Sir Alex Ferguson always maintained that Solskjaer was so lethal when coming off the bench because, unlike today’s iGadget brandishing replacements, the “baby faced assassin” as he was then known, used to pay real attention to the game that was unfolding before his eyes, meticulously watching the opposition defenders and plotting their downfall from afar. When Fergie gave Ole the nod to come on, the striker would already know what he was going to try and achieve and managed to score 28 times after coming off the bench, a United record.
This level of tactical awareness and the ability to read what is developing on the pitch will have surely been a key factor in Solskjaer’s early successes as a manager in his home country, and I believe that in Solskjaer, Villa could find themselves with the next up and coming young manager and the latest in a long line of managers who have played for Fergie.
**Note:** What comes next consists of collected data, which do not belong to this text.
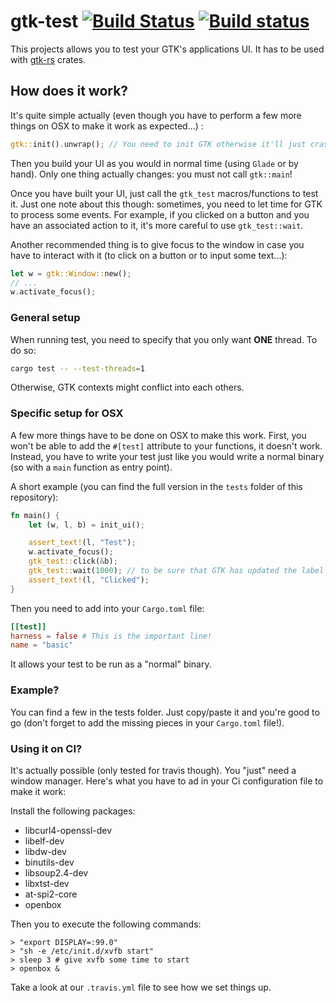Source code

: # gtk-test [![Build Status](https://travis-ci.org/gtk-rs/gtk-test.png?branch=master)](https://travis-ci.org/gtk-rs/gtk-test) [![Build status](https://ci.appveyor.com/api/projects/status/h72xnw2ghjpy2m9y/branch/master?svg=true)](https://ci.appveyor.com/project/GuillaumeGomez/gtk-test/branch/master)

This projects allows you to test your GTK's applications UI. It has to be used with [gtk-rs](https://gtk-rs.org) crates.

## How does it work?

It's quite simple actually (even though you have to perform a few more things on OSX to make it work as expected...) :

```rust
gtk::init().unwrap(); // You need to init GTK otherwise it'll just crash...
```

Then you build your UI as you would in normal time (using `Glade` or by hand). Only one thing actually changes: you must not call `gtk::main`!

Once you have built your UI, just call the `gtk_test` macros/functions to test it. Just one note about this though: sometimes, you need to let time for GTK to process some events. For example, if you clicked on a button and you have an associated action to it, it's more careful to use `gtk_test::wait`.

Another recommended thing is to give focus to the window in case you have to interact with it (to click on a button or to input some text...):

```rust
let w = gtk::Window::new();
// ...
w.activate_focus();
```

### General setup

When running test, you need to specify that you only want **ONE** thread. To do so:

```bash
cargo test -- --test-threads=1
```

Otherwise, GTK contexts might conflict into each others.

### Specific setup for OSX

A few more things have to be done on OSX to make this work. First, you won't be able to add the `#[test]` attribute to your functions, it doesn't work. Instead, you have to write your test just like you would write a normal binary (so with a `main` function as entry point).

A short example (you can find the full version in the `tests` folder of this repository):

```rust
fn main() {
    let (w, l, b) = init_ui();

    assert_text!(l, "Test");
    w.activate_focus();
    gtk_test::click(&b);
    gtk_test::wait(1000); // to be sure that GTK has updated the label's text
    assert_text!(l, "Clicked");
}
```

Then you need to add into your `Cargo.toml` file:

```toml
[[test]]
harness = false # This is the important line!
name = "basic"
```

It allows your test to be run as a "normal" binary.

### Example?

You can find a few in the tests folder. Just copy/paste it and you're good to go (don't forget to add the missing pieces in your `Cargo.toml` file!).

### Using it on CI?

It's actually possible (only tested for travis though). You "just" need a window manager. Here's what you have to ad in your Ci configuration file to make it work:

Install the following packages:

 * libcurl4-openssl-dev
 * libelf-dev
 * libdw-dev
 * binutils-dev
 * libsoup2.4-dev
 * libxtst-dev
 * at-spi2-core
 * openbox

Then you to execute the following commands:

```
> "export DISPLAY=:99.0"
> "sh -e /etc/init.d/xvfb start"
> sleep 3 # give xvfb some time to start
> openbox &
```

Take a look at our `.travis.yml` file to see how we set things up.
Of course, tactical nous on its own is not good enough to manage a club at the highest level, you need to be able to handle the media and manage the players as people, two things I believe Solskjaer will excel in, having seen his ice cool personal come through in interviews over the years. Solskjaer has always come across as a reasonably relaxed, approachable person, but nevertheless a dedicated and hard working professional who will no doubt expect the same from his players.
Ultimately, managers are judged by their activities in the transfer market and results on the pitch and it will be interesting to see how Solskjaer handles a Premier League transfer budget and the players that he brings in. Given the number of young players at Aston Villa at the moment, I can easily see a young up and coming manager getting one heck of a lot more out of the players than Alex McLeish ever did, although it could be argued that it would be difficult for a manager to get any less out of Aston Villa’s class of 2012.
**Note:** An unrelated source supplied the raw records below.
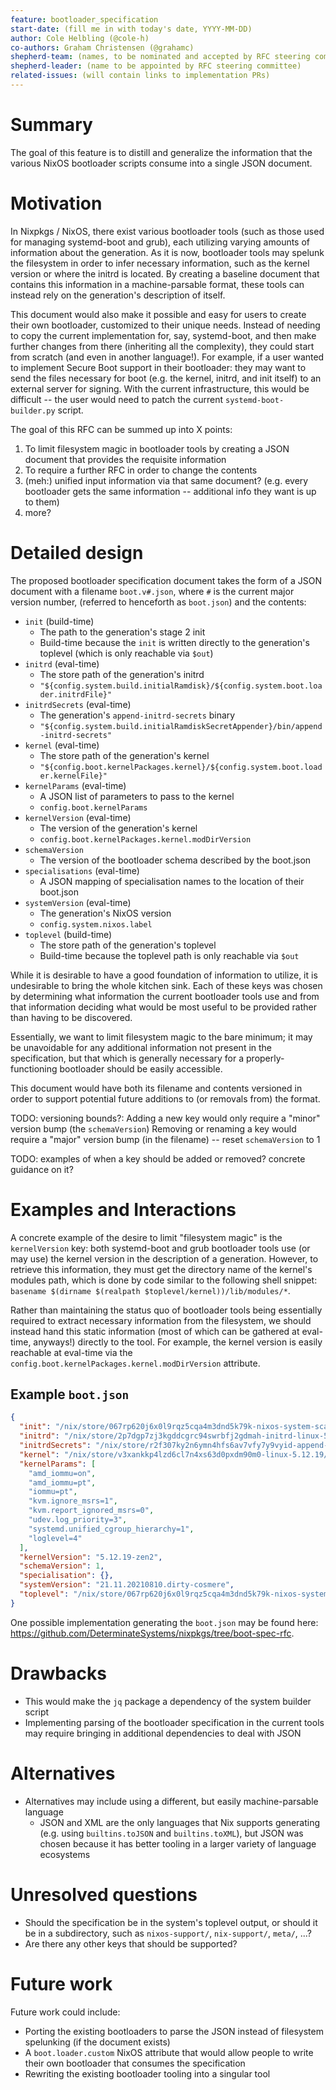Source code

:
 ```yaml
---
feature: bootloader_specification
start-date: (fill me in with today's date, YYYY-MM-DD)
author: Cole Helbling (@cole-h)
co-authors: Graham Christensen (@grahamc)
shepherd-team: (names, to be nominated and accepted by RFC steering committee)
shepherd-leader: (name to be appointed by RFC steering committee)
related-issues: (will contain links to implementation PRs)
---
```


# Summary
[summary]: #summary

<!-- One paragraph explanation of the feature. -->

The goal of this feature is to distill and generalize the information that the various NixOS bootloader scripts consume into a single JSON document.

# Motivation
[motivation]: #motivation

<!--
Why are we doing this? What use cases does it support? What is the expected
outcome?
-->

In Nixpkgs / NixOS, there exist various bootloader tools (such as those used for managing systemd-boot and grub), each utilizing varying amounts of information about the generation. As it is now, bootloader tools may spelunk the filesystem in order to infer necessary information, such as the kernel version or where the initrd is located. By creating a baseline document that contains this information in a machine-parsable format, these tools can instead rely on the generation's description of itself.

This document would also make it possible and easy for users to create their own bootloader, customized to their unique needs. Instead of needing to copy the current implementation for, say, systemd-boot, and then make further changes from there (inheriting all the complexity), they could start from scratch (and even in another language!). For example, if a user wanted to implement Secure Boot support in their bootloader: they may want to send the files necessary for boot (e.g. the kernel, initrd, and init itself) to an external server for signing. With the current infrastructure, this would be difficult -- the user would need to patch the current `systemd-boot-builder.py` script.

The goal of this RFC can be summed up into X points:

1. To limit filesystem magic in bootloader tools by creating a JSON document that provides the requisite information
1. To require a further RFC in order to change the contents
1. (meh:) unified input information via that same document? (e.g. every bootloader gets the same information -- additional info they want is up to them)
1. more?


# Detailed design
[design]: #detailed-design

<!--
This is the core, normative part of the RFC. Explain the design in enough
detail for somebody familiar with the ecosystem to understand, and implement.
This should get into specifics and corner-cases. Yet, this section should also
be terse, avoiding redundancy even at the cost of clarity.
-->

The proposed bootloader specification document takes the form of a JSON document with a filename `boot.v#.json`, where `#` is the current major version number, (referred to henceforth as `boot.json`) and the contents:

- `init` (build-time)
  - The path to the generation's stage 2 init
  - Build-time because the `init` is written directly to the generation's toplevel (which is only reachable via `$out`)
- `initrd` (eval-time)
  - The store path of the generation's initrd
  - `"${config.system.build.initialRamdisk}/${config.system.boot.loader.initrdFile}"`
- `initrdSecrets` (eval-time)
  - The generation's `append-initrd-secrets` binary
  - `"${config.system.build.initialRamdiskSecretAppender}/bin/append-initrd-secrets"`
- `kernel` (eval-time)
  - The store path of the generation's kernel
  - `"${config.boot.kernelPackages.kernel}/${config.system.boot.loader.kernelFile}"`
- `kernelParams` (eval-time)
  - A JSON list of parameters to pass to the kernel
  - `config.boot.kernelParams`
- `kernelVersion` (eval-time)
  - The version of the generation's kernel
  - `config.boot.kernelPackages.kernel.modDirVersion`
- `schemaVersion`
  - The version of the bootloader schema described by the boot.json
- `specialisations` (eval-time)
  - A JSON mapping of specialisation names to the location of their boot.json
- `systemVersion` (eval-time)
  - The generation's NixOS version
  - `config.system.nixos.label`
- `toplevel` (build-time)
  - The store path of the generation's toplevel
  - Build-time because the toplevel path is only reachable via `$out`

While it is desirable to have a good foundation of information to utilize, it is undesirable to bring the whole kitchen sink. Each of these keys was chosen by determining what information the current bootloader tools use and from that information deciding what would be most useful to be provided rather than having to be discovered.

Essentially, we want to limit filesystem magic to the bare minimum; it may be unavoidable for any additional information not present in the specification, but that which is generally necessary for a properly-functioning bootloader should be easily accessible.

This document would have both its filename and contents versioned in order to support potential future additions to (or removals from) the format.

TODO: versioning bounds?:
Adding a new key would only require a "minor" version bump (the `schemaVersion`)
Removing or renaming a key would require a "major" version bump (in the filename) -- reset `schemaVersion` to 1

TODO: examples of when a key should be added or removed? concrete guidance on it?


# Examples and Interactions
[examples-and-interactions]: #examples-and-interactions

<!--
This section illustrates the detailed design. This section should clarify all
confusion the reader has from the previous sections. It is especially important
to counterbalance the desired terseness of the detailed design; if you feel
your detailed design is rudely short, consider making this section longer
instead.
-->

A concrete example of the desire to limit "filesystem magic" is the `kernelVersion` key: both systemd-boot and grub bootloader tools use (or may use) the kernel version in the description of a generation. However, to retrieve this information, they must get the directory name of the kernel's modules path, which is done by code similar to the following shell snippet: `basename $(dirname $(realpath $toplevel/kernel))/lib/modules/*`.

Rather than maintaining the status quo of bootloader tools being essentially required to extract necessary information from the filesystem, we should instead hand this static information (most of which can be gathered at eval-time, anyways!) directly to the tool. For example, the kernel version is easily reachable at eval-time via the `config.boot.kernelPackages.kernel.modDirVersion` attribute.

## Example `boot.json`

```json
{
  "init": "/nix/store/067rp620j6x0l9rqz5cqa4m3dnd5k79k-nixos-system-scadrial-21.11.20210810.dirty-cosmere/init",
  "initrd": "/nix/store/2p7dgp7zj3kgddcgrc94swrbfj2gdmah-initrd-linux-5.12.19/initrd",
  "initrdSecrets": "/nix/store/r2f307ky2n6ymn4hfs6av7vfy7y9vyid-append-initrd-secrets/bin/append-initrd-secrets",
  "kernel": "/nix/store/v3xankkp4lzd6cl7n4xs63d0pxdm90m0-linux-5.12.19/bzImage",
  "kernelParams": [
    "amd_iommu=on",
    "amd_iommu=pt",
    "iommu=pt",
    "kvm.ignore_msrs=1",
    "kvm.report_ignored_msrs=0",
    "udev.log_priority=3",
    "systemd.unified_cgroup_hierarchy=1",
    "loglevel=4"
  ],
  "kernelVersion": "5.12.19-zen2",
  "schemaVersion": 1,
  "specialisation": {},
  "systemVersion": "21.11.20210810.dirty-cosmere",
  "toplevel": "/nix/store/067rp620j6x0l9rqz5cqa4m3dnd5k79k-nixos-system-scadrial-21.11.20210810.dirty-cosmere"
}
```

One possible implementation generating the `boot.json` may be found here: https://github.com/DeterminateSystems/nixpkgs/tree/boot-spec-rfc.

# Drawbacks
[drawbacks]: #drawbacks

<!-- Why should we *not* do this? -->

- This would make the `jq` package a dependency of the system builder script
- Implementing parsing of the bootloader specification in the current tools may require bringing in additional dependencies to deal with JSON


# Alternatives
[alternatives]: #alternatives

<!--
What other designs have been considered? What is the impact of not doing this?
-->

- Alternatives may include using a different, but easily machine-parsable language
  - JSON and XML are the only languages that Nix supports generating (e.g. using `builtins.toJSON` and `builtins.toXML`), but JSON was chosen because it has better tooling in a larger variety of language ecosystems


# Unresolved questions
[unresolved]: #unresolved-questions

<!-- What parts of the design are still TBD or unknowns? -->

- Should the specification be in the system's toplevel output, or should it be in a subdirectory, such as `nixos-support/`, `nix-support/`, `meta/`, ...?
- Are there any other keys that should be supported?


# Future work
[future]: #future-work

<!--
What future work, if any, would be implied or impacted by this feature
without being directly part of the work?
-->

Future work could include:
- Porting the existing bootloaders to parse the JSON instead of filesystem spelunking (if the document exists)
- A `boot.loader.custom` NixOS attribute that would allow people to write their own bootloader that consumes the specification
- Rewriting the existing bootloader tooling into a singular tool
So far in this article I have done nothing but praise the former Manchester United forward and his tutor, whom he will no doubt learned a lot from. I’ve spelled out all the reasons I would want Solskjaer to manage my team if I were Randy Lerner, but I have a feeling that Villa will have to really pull out the stops to obtain the Norwegian’s signature.
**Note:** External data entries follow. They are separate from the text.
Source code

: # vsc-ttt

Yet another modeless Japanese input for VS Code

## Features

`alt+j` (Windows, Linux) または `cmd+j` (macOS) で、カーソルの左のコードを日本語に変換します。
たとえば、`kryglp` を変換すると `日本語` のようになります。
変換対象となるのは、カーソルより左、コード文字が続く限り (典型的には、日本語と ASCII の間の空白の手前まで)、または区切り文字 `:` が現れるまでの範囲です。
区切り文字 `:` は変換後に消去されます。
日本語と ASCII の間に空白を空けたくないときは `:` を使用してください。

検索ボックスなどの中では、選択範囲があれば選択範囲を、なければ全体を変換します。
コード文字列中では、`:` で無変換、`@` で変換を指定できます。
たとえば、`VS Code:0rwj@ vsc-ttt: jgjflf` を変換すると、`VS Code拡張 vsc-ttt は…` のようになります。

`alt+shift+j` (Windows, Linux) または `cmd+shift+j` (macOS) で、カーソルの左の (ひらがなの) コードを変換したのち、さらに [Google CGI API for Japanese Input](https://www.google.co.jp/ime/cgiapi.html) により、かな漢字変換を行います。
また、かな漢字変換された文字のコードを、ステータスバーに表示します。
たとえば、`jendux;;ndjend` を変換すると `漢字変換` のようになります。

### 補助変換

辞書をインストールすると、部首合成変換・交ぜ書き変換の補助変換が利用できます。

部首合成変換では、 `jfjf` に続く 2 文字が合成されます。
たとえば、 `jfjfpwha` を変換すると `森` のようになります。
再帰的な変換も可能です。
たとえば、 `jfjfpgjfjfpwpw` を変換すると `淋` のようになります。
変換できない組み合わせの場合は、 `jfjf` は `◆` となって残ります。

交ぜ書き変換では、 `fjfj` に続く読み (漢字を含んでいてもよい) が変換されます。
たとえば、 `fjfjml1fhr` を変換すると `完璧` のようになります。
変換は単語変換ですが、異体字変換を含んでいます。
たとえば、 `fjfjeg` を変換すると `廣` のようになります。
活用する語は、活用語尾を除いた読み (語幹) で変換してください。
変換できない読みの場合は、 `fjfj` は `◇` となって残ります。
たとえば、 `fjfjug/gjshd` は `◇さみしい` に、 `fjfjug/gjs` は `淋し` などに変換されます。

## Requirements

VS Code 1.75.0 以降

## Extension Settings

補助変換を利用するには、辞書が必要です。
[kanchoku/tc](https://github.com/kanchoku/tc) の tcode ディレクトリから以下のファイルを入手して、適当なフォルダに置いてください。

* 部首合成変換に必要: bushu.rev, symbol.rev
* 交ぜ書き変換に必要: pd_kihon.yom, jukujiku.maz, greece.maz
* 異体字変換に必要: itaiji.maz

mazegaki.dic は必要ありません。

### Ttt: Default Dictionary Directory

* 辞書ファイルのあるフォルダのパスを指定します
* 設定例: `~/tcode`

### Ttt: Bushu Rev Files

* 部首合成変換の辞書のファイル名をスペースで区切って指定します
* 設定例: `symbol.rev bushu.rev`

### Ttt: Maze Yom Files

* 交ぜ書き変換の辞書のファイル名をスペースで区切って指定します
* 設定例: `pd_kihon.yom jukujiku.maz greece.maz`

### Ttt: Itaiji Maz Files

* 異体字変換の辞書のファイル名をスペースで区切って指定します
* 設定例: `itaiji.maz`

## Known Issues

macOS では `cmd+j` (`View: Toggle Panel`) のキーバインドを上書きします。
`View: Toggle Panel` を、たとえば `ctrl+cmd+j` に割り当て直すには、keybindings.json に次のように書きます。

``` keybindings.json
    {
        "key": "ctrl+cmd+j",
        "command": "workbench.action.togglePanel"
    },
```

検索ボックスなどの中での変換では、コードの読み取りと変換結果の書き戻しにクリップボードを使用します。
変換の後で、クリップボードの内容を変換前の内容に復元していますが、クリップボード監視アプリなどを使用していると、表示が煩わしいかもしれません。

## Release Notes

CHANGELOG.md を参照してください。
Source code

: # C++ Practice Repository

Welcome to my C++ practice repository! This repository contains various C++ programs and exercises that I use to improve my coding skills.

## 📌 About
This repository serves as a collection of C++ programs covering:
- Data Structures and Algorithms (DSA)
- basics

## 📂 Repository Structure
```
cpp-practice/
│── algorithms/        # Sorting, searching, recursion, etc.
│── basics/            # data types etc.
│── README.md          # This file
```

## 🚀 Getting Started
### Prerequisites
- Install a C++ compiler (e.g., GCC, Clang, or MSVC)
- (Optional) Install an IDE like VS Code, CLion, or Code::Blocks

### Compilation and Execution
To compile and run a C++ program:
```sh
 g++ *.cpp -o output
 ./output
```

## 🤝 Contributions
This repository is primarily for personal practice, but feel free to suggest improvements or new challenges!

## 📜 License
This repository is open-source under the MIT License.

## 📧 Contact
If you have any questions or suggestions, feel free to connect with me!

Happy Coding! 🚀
But why would Solskjaer want to manage Villa?
Sure, stepping up from the Norwegian league to the Premier League sounds like something only a fool would turn down, at least on the surface of thing anyway, but if you scratch beneath the surface I think there are plenty of reason’s for Solskjaer to be cautious about risking his reputation in the Midlands.
As I previously stated, whilst manager of Manchester United Reserves, Solskjaer was approached by his country about taking up the reigns at the Norwegian National Team, Solskjaer declined the opportunity, saying that he was not ready to make the step so early in his career. If big clubs like Aston Villa are coming in for him off of the back of a successful season in Norway and a reference from Sir Alex so early on in his managerial career, then Solskjaer may stay at Molde FK for another season, waiting for a club who are in a better position than Villa currently are to come in for him.
I have a feeling that Ole Gunnar Solskjaer is no mug and will continue to progress his career, but at his own pace. If Villa want to bring the former “super sub” to their dugout then Randy Lerner is going to have to convince Solskjaer that he will be given the full backing of the board, something the last few Villa managers have not had in my honest opinion, otherwise they could miss out on one of the hottest up and coming young managers in Europe right now and the lift that the Villains so desperately need.